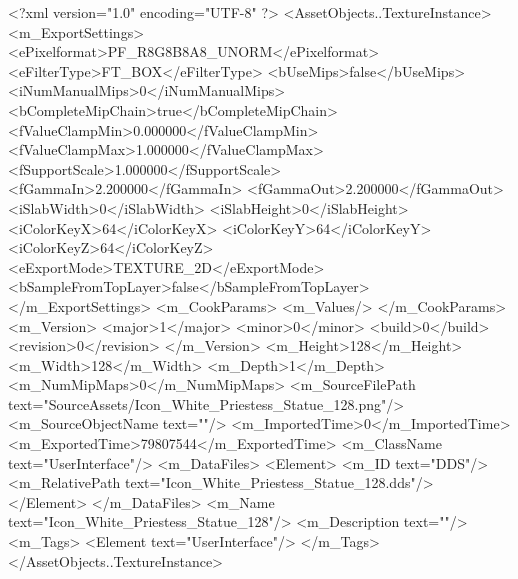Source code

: <?xml version="1.0" encoding="UTF-8" ?>
<AssetObjects..TextureInstance>
	<m_ExportSettings>
		<ePixelformat>PF_R8G8B8A8_UNORM</ePixelformat>
		<eFilterType>FT_BOX</eFilterType>
		<bUseMips>false</bUseMips>
		<iNumManualMips>0</iNumManualMips>
		<bCompleteMipChain>true</bCompleteMipChain>
		<fValueClampMin>0.000000</fValueClampMin>
		<fValueClampMax>1.000000</fValueClampMax>
		<fSupportScale>1.000000</fSupportScale>
		<fGammaIn>2.200000</fGammaIn>
		<fGammaOut>2.200000</fGammaOut>
		<iSlabWidth>0</iSlabWidth>
		<iSlabHeight>0</iSlabHeight>
		<iColorKeyX>64</iColorKeyX>
		<iColorKeyY>64</iColorKeyY>
		<iColorKeyZ>64</iColorKeyZ>
		<eExportMode>TEXTURE_2D</eExportMode>
		<bSampleFromTopLayer>false</bSampleFromTopLayer>
	</m_ExportSettings>
	<m_CookParams>
		<m_Values/>
	</m_CookParams>
	<m_Version>
		<major>1</major>
		<minor>0</minor>
		<build>0</build>
		<revision>0</revision>
	</m_Version>
	<m_Height>128</m_Height>
	<m_Width>128</m_Width>
	<m_Depth>1</m_Depth>
	<m_NumMipMaps>0</m_NumMipMaps>
	<m_SourceFilePath text="SourceAssets/Icon_White_Priestess_Statue_128.png"/>
	<m_SourceObjectName text=""/>
	<m_ImportedTime>0</m_ImportedTime>
	<m_ExportedTime>79807544</m_ExportedTime>
	<m_ClassName text="UserInterface"/>
	<m_DataFiles>
		<Element>
			<m_ID text="DDS"/>
			<m_RelativePath text="Icon_White_Priestess_Statue_128.dds"/>
		</Element>
	</m_DataFiles>
	<m_Name text="Icon_White_Priestess_Statue_128"/>
	<m_Description text=""/>
	<m_Tags>
		<Element text="UserInterface"/>
	</m_Tags>
</AssetObjects..TextureInstance>
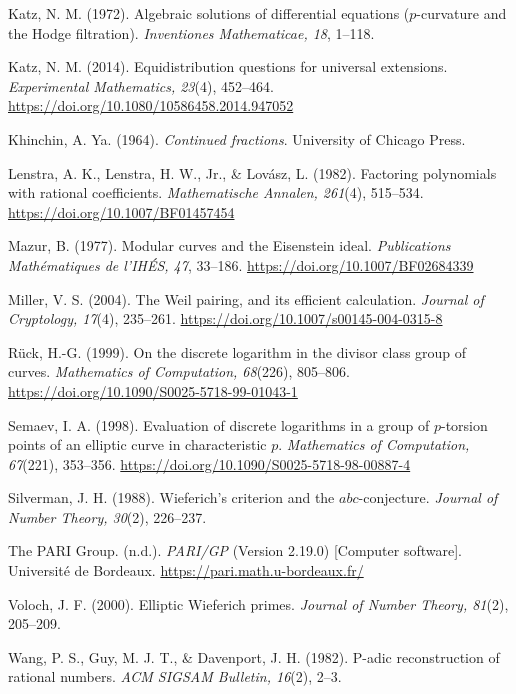 \documentclass[11pt,a4paper]{article}
\numberwithin{equation}{section}
\theoremstyle{plain}
\theoremstyle{definition}
\begin{document}
Katz, N. M. (1972). Algebraic solutions of differential equations ($p$-curvature and the Hodge filtration). \emph{Inventiones Mathematicae, 18}, 1--118.

Katz, N. M. (2014). Equidistribution questions for universal extensions. \emph{Experimental Mathematics, 23}(4), 452--464. \url{https://doi.org/10.1080/10586458.2014.947052}

Khinchin, A. Ya. (1964). \emph{Continued fractions}. University of Chicago Press.

Lenstra, A. K., Lenstra, H. W., Jr., \& Lov\'asz, L. (1982). Factoring polynomials with rational coefficients. \emph{Mathematische Annalen, 261}(4), 515--534. \url{https://doi.org/10.1007/BF01457454}

Mazur, B. (1977). Modular curves and the Eisenstein ideal. \emph{Publications Math\'ematiques de l'IH\'ES, 47}, 33--186. \url{https://doi.org/10.1007/BF02684339}

Miller, V. S. (2004). The Weil pairing, and its efficient calculation. \emph{Journal of Cryptology, 17}(4), 235--261. \url{https://doi.org/10.1007/s00145-004-0315-8}

R\"uck, H.-G. (1999). On the discrete logarithm in the divisor class group of curves. \emph{Mathematics of Computation, 68}(226), 805--806. \url{https://doi.org/10.1090/S0025-5718-99-01043-1}

Semaev, I. A. (1998). Evaluation of discrete logarithms in a group of $p$-torsion points of an elliptic curve in characteristic $p$. \emph{Mathematics of Computation, 67}(221), 353--356. \url{https://doi.org/10.1090/S0025-5718-98-00887-4}

Silverman, J. H. (1988). Wieferich's criterion and the $abc$-conjecture. \emph{Journal of Number Theory, 30}(2), 226--237.

The PARI Group. (n.d.). \emph{PARI/GP} (Version 2.19.0) [Computer software]. Universit\'e de Bordeaux. \url{https://pari.math.u-bordeaux.fr/}

Voloch, J. F. (2000). Elliptic Wieferich primes. \emph{Journal of Number Theory, 81}(2), 205--209.

Wang, P. S., Guy, M. J. T., \& Davenport, J. H. (1982). P-adic reconstruction of rational numbers. \emph{ACM SIGSAM Bulletin, 16}(2), 2--3.

\endgroup
\end{document}
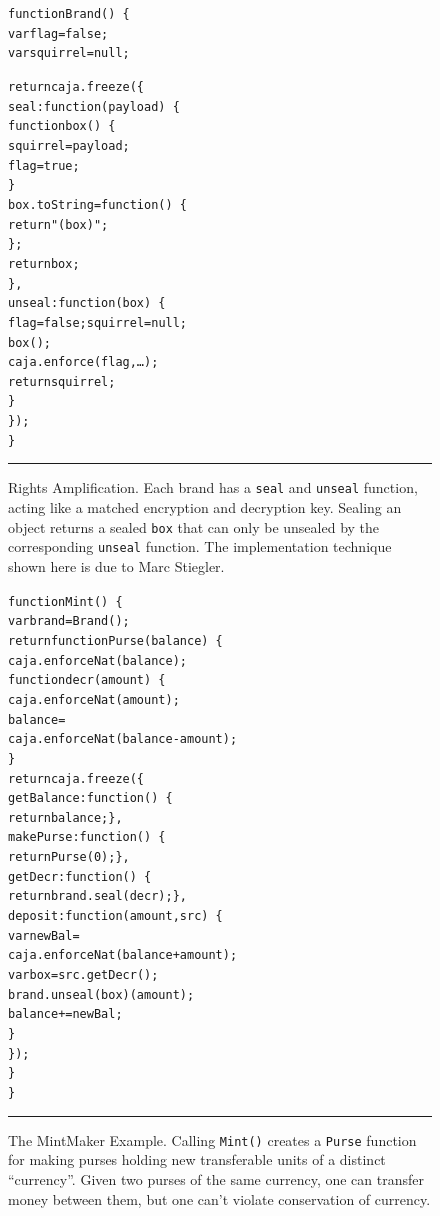 \documentclass[letterpaper,twocolumn,10pt]{article}
\newcommand{\code}[1]{{\tt {#1}}}              %
\begin{document}
\begin{figure}[t!]
\begin{alltt}
function Brand()\ \{
  var flag = false;
  var squirrel = null;

  return caja.freeze(\{
    seal: function(payload)\ \{
      function box()\ \{
        squirrel = payload;
        flag = true;
      \}
      box.toString = function()\ \{
        return "(box)";
      \};
      return box;
    \},
    unseal: function(box)\ \{
      flag = false; squirrel = null;
      box();
      caja.enforce(flag,\ldots);
      return squirrel;
    \}
  \});
\}
\end{alltt}

\caption[Rights Amplification]{Rights Amplification. Each brand has a 
\code{seal} and \code{unseal} function, acting like a matched encryption and 
decryption key. Sealing an object returns a sealed \code{box} that can only 
be unsealed by the corresponding \code{unseal} function. The implementation 
technique shown here is due to Marc Stiegler.
\\ } \hrule
\label{fig:rights-amp}
\end{figure}

\begin{figure}[t!]
\begin{alltt}
function Mint()\ \{
  var brand = Brand();
  return function Purse(balance)\ \{
    caja.enforceNat(balance);
    function decr(amount)\ \{
      caja.enforceNat(amount);
      balance = 
        caja.enforceNat(balance - amount);
    \}
    return caja.freeze(\{
      getBalance: function()\ \{
        return balance; \},
      makePurse: function()\ \{
        return Purse(0); \},
      getDecr: function()\ \{
        return brand.seal(decr); \},
      deposit: function(amount,src)\ \{
        var newBal = 
          caja.enforceNat(balance+amount);
        var box = src.getDecr();
        brand.unseal(box)(amount);
        balance += newBal;
      \}
    \});
  \}
\}
\end{alltt}

\caption[The MintMaker Example]{The MintMaker Example. Calling \code{Mint()} 
creates a \code{Purse} function for making purses holding new transferable 
units of a distinct ``currency''. Given two purses of the same currency, one 
can transfer money between them, but one can't violate conservation of 
currency. \\ } \hrule
\label{fig:mintmaker}
\end{figure}

\end{document}
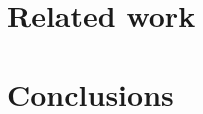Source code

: \section{Related work}
\label{section:related_work}

\section{Conclusions}
\label{section:discussion}


\cleardoublepage

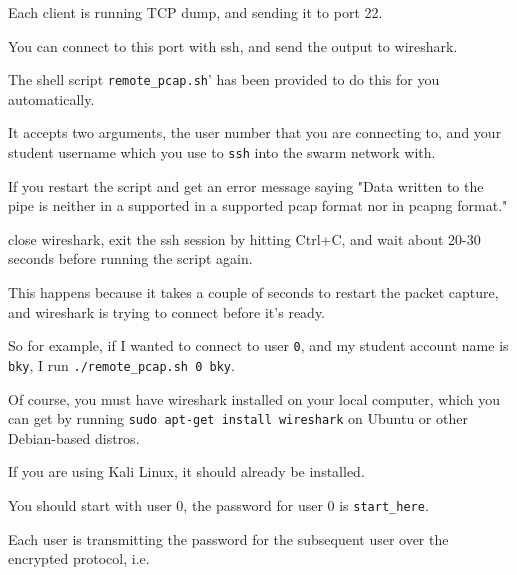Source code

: {                    Each client is running TCP dump, and sending it to port 22. %



You can connect to this port with ssh, and send the output to wireshark.



                    The shell script \lstinline`remote_pcap.sh`' has been provided to do this for you automatically. 



                    It accepts two arguments, the user number that you are connecting to, and your student username which you use to \lstinline`ssh` into the swarm network with.



                    If you restart the script and get an error message saying "Data written to the pipe is neither in a supported in a supported pcap format nor in pcapng format."



                    close wireshark, exit the ssh session by hitting Ctrl+C, and wait about 20-30 seconds before running the script again.



                    This happens because it takes a couple of seconds to restart the packet capture, and wireshark is trying to connect before it's ready.







                    So for example, if I wanted to connect to user \lstinline`0`, and my student account name is \lstinline`bky`, I run \lstinline`./remote_pcap.sh 0 bky`. 



                    Of course, you must have wireshark installed on your local computer, which you can get by running \lstinline`sudo apt-get install wireshark` on Ubuntu or other Debian-based distros.



                    If you are using Kali Linux, it should already be installed.







                    You should start with user 0, the password for user 0 is \lstinline`start_here`. %



Each user is transmitting the password for the subsequent user over the encrypted protocol, i.e. %



}
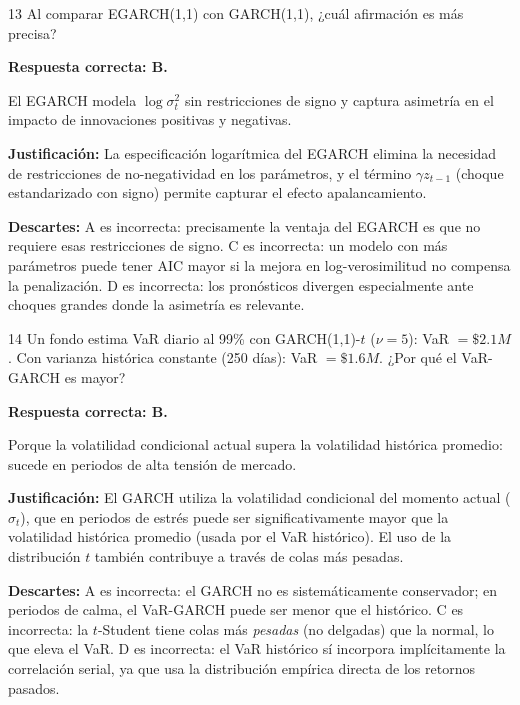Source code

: \documentclass[11pt,a4paper]{article}
\newcommand{\sigmat}{\sigma^2_t}
\begin{document}
\begin{cajaCFA}{13}
Al comparar EGARCH(1,1) con GARCH(1,1), ¿cuál afirmación es más precisa?
\end{cajaCFA}

\textbf{Respuesta correcta: B.}

El EGARCH modela $\log\sigmat$ sin restricciones de signo y captura asimetría en el impacto de innovaciones positivas y negativas.

\textbf{Justificación:} La especificación logarítmica del EGARCH elimina la necesidad de restricciones de no-negatividad en los parámetros, y el término $\gamma z_{t-1}$ (choque estandarizado con signo) permite capturar el efecto apalancamiento.

\textbf{Descartes:} A es incorrecta: precisamente la ventaja del EGARCH es que no requiere esas restricciones de signo. C es incorrecta: un modelo con más parámetros puede tener AIC mayor si la mejora en log-verosimilitud no compensa la penalización. D es incorrecta: los pronósticos divergen especialmente ante choques grandes donde la asimetría es relevante.

\begin{cajaCFA}{14}
Un fondo estima VaR diario al 99\% con GARCH(1,1)-$t$ ($\nu=5$): VaR $=\$2.1M$. Con varianza histórica constante (250 días): VaR $=\$1.6M$. ¿Por qué el VaR-GARCH es mayor?
\end{cajaCFA}

\textbf{Respuesta correcta: B.}

Porque la volatilidad condicional actual supera la volatilidad histórica promedio: sucede en periodos de alta tensión de mercado.

\textbf{Justificación:} El GARCH utiliza la volatilidad condicional del momento actual ($\hat{\sigma}_t$), que en periodos de estrés puede ser significativamente mayor que la volatilidad histórica promedio (usada por el VaR histórico). El uso de la distribución $t$ también contribuye a través de colas más pesadas.

\textbf{Descartes:} A es incorrecta: el GARCH no es sistemáticamente conservador; en periodos de calma, el VaR-GARCH puede ser menor que el histórico. C es incorrecta: la $t$-Student tiene colas más \emph{pesadas} (no delgadas) que la normal, lo que eleva el VaR. D es incorrecta: el VaR histórico sí incorpora implícitamente la correlación serial, ya que usa la distribución empírica directa de los retornos pasados.
\end{document}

----

# Exercise:
Which lines hold the string "getDecr"? Copy all of them from the data above.

# Solution to this exercise:
      getDecr: function()\ \{
        var box = src.getDecr();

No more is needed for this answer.